| RAW DATA |

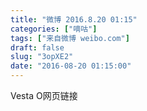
 ```yaml
---
title: "微博 2016.8.20 01:15"
categories: ["嘀咕"]
tags: ["来自微博 weibo.com"]
draft: false
slug: "3opXE2"
date: "2016-08-20 01:15:00"
---
```


<p>Vesta O网页链接 ​​​​</p>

| THE TASK |
In the copy, include no pictures; restate the listing above exactly.

| REPLY TO THE TASK |
 ```yaml
---
title: "微博 2016.8.20 01:15"
categories: ["嘀咕"]
tags: ["来自微博 weibo.com"]
draft: false
slug: "3opXE2"
date: "2016-08-20 01:15:00"
---
```


<p>Vesta O网页链接 ​​​​</p>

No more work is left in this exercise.